En Ambiente imaginaban que la estructura nacional del Servicio
Meteorológico podría haber sido ideal para potenciar el área,
relanzada con el nombramiento de la abogada Romina Picolotti.
Quitarle a la Fuerza Aérea el manejo del Servicio es una batalla que
hacía años venían dando los meteorólogos civiles, y que halló
vientos propicios en el Gobierno, dispuesto a "civilizar" áreas que,
consideran, no hay motivos para que sigan en manos militares.
La ministra de Defensa, Nilda Garré, acuerda con esta línea y buscó
que el SMN dependa de su cartera, ya que allí revistan 700 militares
a los que debería reubicar sin contar con la partida presupuestaria
del área.
Ambiente, vale notar, corría con la ventaja de depender del jefe de
Gabinete, Alberto Fernández.

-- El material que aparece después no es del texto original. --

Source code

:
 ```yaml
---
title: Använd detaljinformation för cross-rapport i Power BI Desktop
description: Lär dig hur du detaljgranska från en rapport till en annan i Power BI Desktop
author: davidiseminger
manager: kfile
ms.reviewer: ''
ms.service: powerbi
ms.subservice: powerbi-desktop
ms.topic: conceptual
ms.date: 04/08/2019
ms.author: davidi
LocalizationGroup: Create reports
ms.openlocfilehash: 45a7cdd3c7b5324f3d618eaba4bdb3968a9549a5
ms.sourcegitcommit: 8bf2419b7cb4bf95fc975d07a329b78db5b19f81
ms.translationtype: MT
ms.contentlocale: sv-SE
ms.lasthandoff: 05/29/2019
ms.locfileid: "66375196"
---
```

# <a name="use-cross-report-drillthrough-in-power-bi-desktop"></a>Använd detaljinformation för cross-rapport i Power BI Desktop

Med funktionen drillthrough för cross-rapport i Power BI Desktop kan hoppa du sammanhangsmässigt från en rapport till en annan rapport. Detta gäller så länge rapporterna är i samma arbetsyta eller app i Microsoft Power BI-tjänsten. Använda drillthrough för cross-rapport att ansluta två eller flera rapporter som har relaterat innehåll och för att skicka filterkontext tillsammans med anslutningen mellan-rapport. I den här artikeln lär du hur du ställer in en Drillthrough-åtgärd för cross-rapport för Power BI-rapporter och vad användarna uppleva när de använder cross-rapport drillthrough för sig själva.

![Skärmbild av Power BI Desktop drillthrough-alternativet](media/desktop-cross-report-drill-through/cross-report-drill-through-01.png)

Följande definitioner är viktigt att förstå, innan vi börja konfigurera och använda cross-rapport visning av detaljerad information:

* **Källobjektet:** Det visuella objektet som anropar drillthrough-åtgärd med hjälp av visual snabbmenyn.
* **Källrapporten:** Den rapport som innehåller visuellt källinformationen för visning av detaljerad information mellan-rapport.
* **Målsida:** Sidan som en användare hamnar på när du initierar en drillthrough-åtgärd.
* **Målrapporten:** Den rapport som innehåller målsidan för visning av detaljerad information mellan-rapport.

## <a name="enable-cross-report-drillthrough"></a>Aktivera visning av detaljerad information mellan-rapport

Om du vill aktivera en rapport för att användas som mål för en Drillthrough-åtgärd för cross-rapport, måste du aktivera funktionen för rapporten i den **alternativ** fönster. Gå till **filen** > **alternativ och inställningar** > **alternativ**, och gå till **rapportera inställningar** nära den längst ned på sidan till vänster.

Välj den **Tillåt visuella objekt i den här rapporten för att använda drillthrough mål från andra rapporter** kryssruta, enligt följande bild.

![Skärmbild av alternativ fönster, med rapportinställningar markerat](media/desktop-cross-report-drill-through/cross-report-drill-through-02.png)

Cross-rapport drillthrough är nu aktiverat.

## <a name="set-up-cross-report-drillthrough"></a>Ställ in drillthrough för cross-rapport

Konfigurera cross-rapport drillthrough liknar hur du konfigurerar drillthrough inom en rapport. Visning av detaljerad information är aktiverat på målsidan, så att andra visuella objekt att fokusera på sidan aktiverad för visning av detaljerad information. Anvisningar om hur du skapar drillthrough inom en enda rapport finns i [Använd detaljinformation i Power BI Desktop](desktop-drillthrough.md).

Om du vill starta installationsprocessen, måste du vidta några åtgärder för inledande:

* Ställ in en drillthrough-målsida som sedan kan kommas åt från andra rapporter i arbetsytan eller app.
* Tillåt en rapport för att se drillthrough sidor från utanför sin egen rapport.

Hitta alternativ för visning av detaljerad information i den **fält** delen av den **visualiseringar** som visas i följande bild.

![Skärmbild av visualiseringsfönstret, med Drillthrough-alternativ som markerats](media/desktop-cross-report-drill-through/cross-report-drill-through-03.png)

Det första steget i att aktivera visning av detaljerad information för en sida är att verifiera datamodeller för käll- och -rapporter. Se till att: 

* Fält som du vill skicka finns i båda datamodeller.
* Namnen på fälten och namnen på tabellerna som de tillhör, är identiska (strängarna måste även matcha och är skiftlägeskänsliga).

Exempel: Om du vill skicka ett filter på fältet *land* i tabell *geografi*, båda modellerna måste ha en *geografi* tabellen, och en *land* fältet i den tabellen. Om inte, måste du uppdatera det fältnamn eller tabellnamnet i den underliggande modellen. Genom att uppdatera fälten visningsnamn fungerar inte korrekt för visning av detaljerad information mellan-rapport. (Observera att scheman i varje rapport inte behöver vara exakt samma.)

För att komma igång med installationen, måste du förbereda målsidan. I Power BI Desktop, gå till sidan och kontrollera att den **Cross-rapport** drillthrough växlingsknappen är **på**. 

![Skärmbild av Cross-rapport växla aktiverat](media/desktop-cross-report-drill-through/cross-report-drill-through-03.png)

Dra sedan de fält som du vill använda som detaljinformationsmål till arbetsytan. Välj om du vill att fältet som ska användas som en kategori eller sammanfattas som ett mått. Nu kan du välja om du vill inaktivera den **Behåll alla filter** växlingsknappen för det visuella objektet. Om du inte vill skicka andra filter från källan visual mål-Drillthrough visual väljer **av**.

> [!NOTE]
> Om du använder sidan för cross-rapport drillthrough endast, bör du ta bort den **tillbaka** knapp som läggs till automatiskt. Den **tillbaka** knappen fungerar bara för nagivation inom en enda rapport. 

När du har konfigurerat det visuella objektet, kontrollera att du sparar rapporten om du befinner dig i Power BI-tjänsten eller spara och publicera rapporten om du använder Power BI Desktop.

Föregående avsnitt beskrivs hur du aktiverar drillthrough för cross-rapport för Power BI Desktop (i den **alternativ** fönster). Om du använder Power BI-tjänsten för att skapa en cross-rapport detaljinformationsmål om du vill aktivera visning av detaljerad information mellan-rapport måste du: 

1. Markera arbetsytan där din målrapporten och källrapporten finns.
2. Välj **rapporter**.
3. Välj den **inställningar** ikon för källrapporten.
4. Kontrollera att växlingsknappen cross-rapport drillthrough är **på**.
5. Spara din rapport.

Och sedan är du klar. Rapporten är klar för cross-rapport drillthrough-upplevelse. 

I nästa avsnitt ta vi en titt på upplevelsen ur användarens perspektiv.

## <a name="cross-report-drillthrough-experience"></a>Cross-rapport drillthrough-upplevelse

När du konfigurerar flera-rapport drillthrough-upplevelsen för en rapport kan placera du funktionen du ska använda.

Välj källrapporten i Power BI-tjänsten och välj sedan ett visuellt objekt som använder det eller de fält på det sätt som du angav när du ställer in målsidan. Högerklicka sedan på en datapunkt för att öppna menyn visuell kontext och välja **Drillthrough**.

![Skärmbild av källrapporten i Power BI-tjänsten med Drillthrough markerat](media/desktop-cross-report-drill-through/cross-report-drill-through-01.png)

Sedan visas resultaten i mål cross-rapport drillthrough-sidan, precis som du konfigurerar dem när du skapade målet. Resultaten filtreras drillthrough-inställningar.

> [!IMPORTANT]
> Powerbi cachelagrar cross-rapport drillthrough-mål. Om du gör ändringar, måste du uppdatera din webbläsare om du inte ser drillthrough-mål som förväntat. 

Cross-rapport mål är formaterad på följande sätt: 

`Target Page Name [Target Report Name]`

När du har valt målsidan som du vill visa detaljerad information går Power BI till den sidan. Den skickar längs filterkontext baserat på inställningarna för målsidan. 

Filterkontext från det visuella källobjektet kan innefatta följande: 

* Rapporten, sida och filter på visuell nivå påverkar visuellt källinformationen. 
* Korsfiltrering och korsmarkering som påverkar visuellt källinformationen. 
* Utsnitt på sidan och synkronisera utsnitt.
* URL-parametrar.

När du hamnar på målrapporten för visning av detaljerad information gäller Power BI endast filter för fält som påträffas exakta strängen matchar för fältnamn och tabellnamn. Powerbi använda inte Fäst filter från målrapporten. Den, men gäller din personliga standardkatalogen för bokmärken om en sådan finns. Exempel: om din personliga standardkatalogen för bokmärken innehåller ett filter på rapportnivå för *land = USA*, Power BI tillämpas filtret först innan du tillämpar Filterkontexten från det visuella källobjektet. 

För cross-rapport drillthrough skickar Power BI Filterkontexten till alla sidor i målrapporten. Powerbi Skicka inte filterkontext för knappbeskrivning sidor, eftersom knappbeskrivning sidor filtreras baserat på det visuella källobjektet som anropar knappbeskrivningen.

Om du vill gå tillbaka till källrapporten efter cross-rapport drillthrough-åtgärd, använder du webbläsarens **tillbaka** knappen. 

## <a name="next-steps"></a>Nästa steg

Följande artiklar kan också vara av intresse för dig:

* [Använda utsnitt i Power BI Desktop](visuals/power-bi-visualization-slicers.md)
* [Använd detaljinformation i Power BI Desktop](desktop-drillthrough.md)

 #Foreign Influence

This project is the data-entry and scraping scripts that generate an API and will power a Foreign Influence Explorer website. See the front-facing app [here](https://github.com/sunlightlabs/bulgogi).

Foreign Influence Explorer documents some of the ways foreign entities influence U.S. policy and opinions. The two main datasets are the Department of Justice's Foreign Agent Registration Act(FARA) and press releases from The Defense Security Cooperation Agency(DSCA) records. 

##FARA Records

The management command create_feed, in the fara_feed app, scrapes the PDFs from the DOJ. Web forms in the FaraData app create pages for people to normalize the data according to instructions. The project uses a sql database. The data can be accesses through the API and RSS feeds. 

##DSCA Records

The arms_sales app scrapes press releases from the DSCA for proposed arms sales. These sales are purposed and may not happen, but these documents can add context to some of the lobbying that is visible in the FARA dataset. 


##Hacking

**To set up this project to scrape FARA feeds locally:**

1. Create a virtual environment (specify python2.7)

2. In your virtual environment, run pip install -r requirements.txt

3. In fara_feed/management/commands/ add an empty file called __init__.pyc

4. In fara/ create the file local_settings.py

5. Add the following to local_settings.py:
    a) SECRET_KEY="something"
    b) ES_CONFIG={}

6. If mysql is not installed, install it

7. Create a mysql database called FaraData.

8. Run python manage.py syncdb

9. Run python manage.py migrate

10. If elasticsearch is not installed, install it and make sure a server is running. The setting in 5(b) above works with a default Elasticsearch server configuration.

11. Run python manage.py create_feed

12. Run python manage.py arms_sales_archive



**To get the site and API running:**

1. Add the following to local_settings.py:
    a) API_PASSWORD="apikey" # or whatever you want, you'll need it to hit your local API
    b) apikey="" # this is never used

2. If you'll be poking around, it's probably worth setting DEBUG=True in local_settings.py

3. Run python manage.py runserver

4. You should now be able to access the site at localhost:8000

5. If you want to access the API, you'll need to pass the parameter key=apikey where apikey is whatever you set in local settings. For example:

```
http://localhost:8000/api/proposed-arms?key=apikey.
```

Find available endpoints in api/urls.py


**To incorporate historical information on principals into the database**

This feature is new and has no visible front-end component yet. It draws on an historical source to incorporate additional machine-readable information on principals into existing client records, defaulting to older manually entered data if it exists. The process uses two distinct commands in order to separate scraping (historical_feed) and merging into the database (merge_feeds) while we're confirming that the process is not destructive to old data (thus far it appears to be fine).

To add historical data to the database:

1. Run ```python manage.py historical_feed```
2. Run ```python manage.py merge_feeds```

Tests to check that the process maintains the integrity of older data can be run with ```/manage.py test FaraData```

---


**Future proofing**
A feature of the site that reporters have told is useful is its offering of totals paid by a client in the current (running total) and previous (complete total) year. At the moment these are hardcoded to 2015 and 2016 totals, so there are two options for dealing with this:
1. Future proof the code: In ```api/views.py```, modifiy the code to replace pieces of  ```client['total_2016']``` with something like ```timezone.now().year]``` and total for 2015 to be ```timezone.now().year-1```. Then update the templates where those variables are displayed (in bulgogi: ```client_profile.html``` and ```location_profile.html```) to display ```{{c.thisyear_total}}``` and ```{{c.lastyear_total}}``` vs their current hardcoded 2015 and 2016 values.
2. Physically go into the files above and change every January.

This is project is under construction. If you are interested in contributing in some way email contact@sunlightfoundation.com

No habría que descartar la posibilidad
de un nuevo traspaso, a futuro.
Como sea, la Fuerza Aérea aparece como la más perjudicada. El
pase del SMN le significará otro golpe que se suma, en estos tres
años, a dos purgas de brigadieres, la pérdida de la Policía
Aeronáutica Nacional tras el escándalo de las narco-valijas de SW
y, en adelante, la del control de la seguridad de la aviación civil.
GUIDO BRASLAVSKY
Murphy, en contra
El líder de Recrear, Ricardo López
Murphy, se mostró contrario a la decisión de quitar a la Fuerza
Aérea el control de la aviación civil. "Implica un cambio
estructural muy grande y un doble costo" en el manejo del sector.